Exercise directions. Nothing in the records may be altered, and no picture may be included. Restate them in full.

Record set.

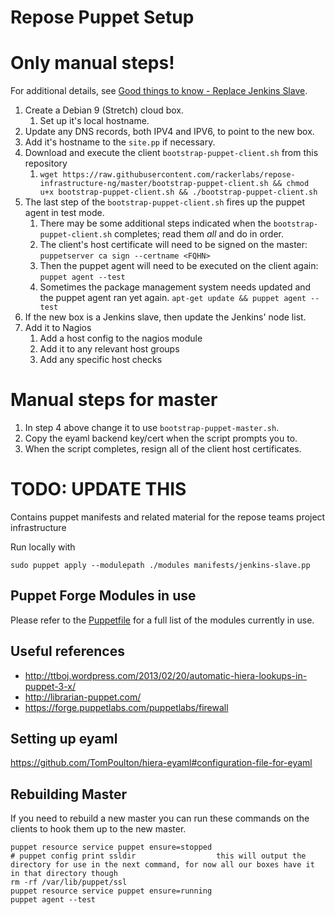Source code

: Repose Puppet Setup
===================

# Only manual steps!
For additional details, see [Good things to know - Replace Jenkins Slave](https://one.rackspace.com/display/repose/Good+things+to+know#Goodthingstoknow-ReplaceJenkinsSlave).  
  
1. Create a Debian 9 (Stretch) cloud box.
    1. Set up it's local hostname.
2. Update any DNS records, both IPV4 and IPV6, to point to the new box.
3. Add it's hostname to the `site.pp` if necessary.
4. Download and execute the client `bootstrap-puppet-client.sh` from this repository
    1. `wget https://raw.githubusercontent.com/rackerlabs/repose-infrastructure-ng/master/bootstrap-puppet-client.sh && chmod u+x bootstrap-puppet-client.sh && ./bootstrap-puppet-client.sh`
5. The last step of the `bootstrap-puppet-client.sh` fires up the puppet agent in test mode.
    1. There may be some additional steps indicated when the `bootstrap-puppet-client.sh` completes; read them *all* and do in order.
    2. The client's host certificate will need to be signed on the master:
        `puppetserver ca sign --certname <FQHN>`
    3. Then the puppet agent will need to be executed on the client again:
        `puppet agent --test`
    4. Sometimes the package management system needs updated and the puppet agent ran yet again.
        `apt-get update && puppet agent --test`
6. If the new box is a Jenkins slave, then update the Jenkins' node list.
7. Add it to Nagios
    1. Add a host config to the nagios module
    2. Add it to any relevant host groups
    3. Add any specific host checks

# Manual steps for master
1. In step 4 above change it to use `bootstrap-puppet-master.sh`.
2. Copy the eyaml backend key/cert when the script prompts you to.
3. When the script completes, resign all of the client host certificates.

# TODO: UPDATE THIS

Contains puppet manifests and related material for the repose teams project infrastructure

Run locally with 

    sudo puppet apply --modulepath ./modules manifests/jenkins-slave.pp

## Puppet Forge Modules in use
Please refer to the [Puppetfile](https://github.com/rackerlabs/repose-infrastructure-ng/blob/master/Puppetfile) for a full list of the modules currently in use.

## Useful references
* http://ttboj.wordpress.com/2013/02/20/automatic-hiera-lookups-in-puppet-3-x/
* http://librarian-puppet.com/
* https://forge.puppetlabs.com/puppetlabs/firewall

## Setting up eyaml
https://github.com/TomPoulton/hiera-eyaml#configuration-file-for-eyaml

## Rebuilding Master
If you need to rebuild a new master you can run these commands on the clients to hook them up to the new master.

    puppet resource service puppet ensure=stopped
    # puppet config print ssldir                  this will output the directory for use in the next command, for now all our boxes have it in that directory though
    rm -rf /var/lib/puppet/ssl
    puppet resource service puppet ensure=running
    puppet agent --test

Solution.
Source code

: Repose Puppet Setup
===================

# Only manual steps!
For additional details, see [Good things to know - Replace Jenkins Slave](https://one.rackspace.com/display/repose/Good+things+to+know#Goodthingstoknow-ReplaceJenkinsSlave).  
  
1. Create a Debian 9 (Stretch) cloud box.
    1. Set up it's local hostname.
2. Update any DNS records, both IPV4 and IPV6, to point to the new box.
3. Add it's hostname to the `site.pp` if necessary.
4. Download and execute the client `bootstrap-puppet-client.sh` from this repository
    1. `wget https://raw.githubusercontent.com/rackerlabs/repose-infrastructure-ng/master/bootstrap-puppet-client.sh && chmod u+x bootstrap-puppet-client.sh && ./bootstrap-puppet-client.sh`
5. The last step of the `bootstrap-puppet-client.sh` fires up the puppet agent in test mode.
    1. There may be some additional steps indicated when the `bootstrap-puppet-client.sh` completes; read them *all* and do in order.
    2. The client's host certificate will need to be signed on the master:
        `puppetserver ca sign --certname <FQHN>`
    3. Then the puppet agent will need to be executed on the client again:
        `puppet agent --test`
    4. Sometimes the package management system needs updated and the puppet agent ran yet again.
        `apt-get update && puppet agent --test`
6. If the new box is a Jenkins slave, then update the Jenkins' node list.
7. Add it to Nagios
    1. Add a host config to the nagios module
    2. Add it to any relevant host groups
    3. Add any specific host checks

# Manual steps for master
1. In step 4 above change it to use `bootstrap-puppet-master.sh`.
2. Copy the eyaml backend key/cert when the script prompts you to.
3. When the script completes, resign all of the client host certificates.

# TODO: UPDATE THIS

Contains puppet manifests and related material for the repose teams project infrastructure

Run locally with 

    sudo puppet apply --modulepath ./modules manifests/jenkins-slave.pp

## Puppet Forge Modules in use
Please refer to the [Puppetfile](https://github.com/rackerlabs/repose-infrastructure-ng/blob/master/Puppetfile) for a full list of the modules currently in use.

## Useful references
* http://ttboj.wordpress.com/2013/02/20/automatic-hiera-lookups-in-puppet-3-x/
* http://librarian-puppet.com/
* https://forge.puppetlabs.com/puppetlabs/firewall

## Setting up eyaml
https://github.com/TomPoulton/hiera-eyaml#configuration-file-for-eyaml

## Rebuilding Master
If you need to rebuild a new master you can run these commands on the clients to hook them up to the new master.

    puppet resource service puppet ensure=stopped
    # puppet config print ssldir                  this will output the directory for use in the next command, for now all our boxes have it in that directory though
    rm -rf /var/lib/puppet/ssl
    puppet resource service puppet ensure=running
    puppet agent --test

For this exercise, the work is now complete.